Records from a data source
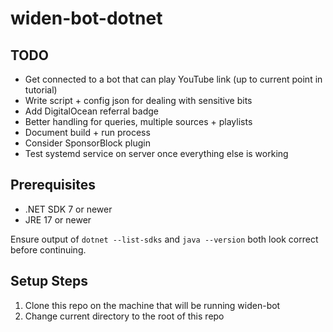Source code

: # widen-bot-dotnet

## TODO

- Get connected to a bot that can play YouTube link (up to current point in tutorial)
- Write script + config json for dealing with sensitive bits
- Add DigitalOcean referral badge
- Better handling for queries, multiple sources + playlists
- Document build + run process
- Consider SponsorBlock plugin
- Test systemd service on server once everything else is working

## Prerequisites

- .NET SDK 7 or newer
- JRE 17 or newer

Ensure output of `dotnet --list-sdks` and `java --version` both look correct before continuing.

## Setup Steps

1. Clone this repo on the machine that will be running widen-bot
2. Change current directory to the root of this repo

■ The problem:
Only the lines above from the one with "- Write script" up to and including the one with "- Consider SponsorBlock plugin" should be repeated, exactly as written.

■ Solution below:
- Write script + config json for dealing with sensitive bits
- Add DigitalOcean referral badge
- Better handling for queries, multiple sources + playlists
- Document build + run process
- Consider SponsorBlock plugin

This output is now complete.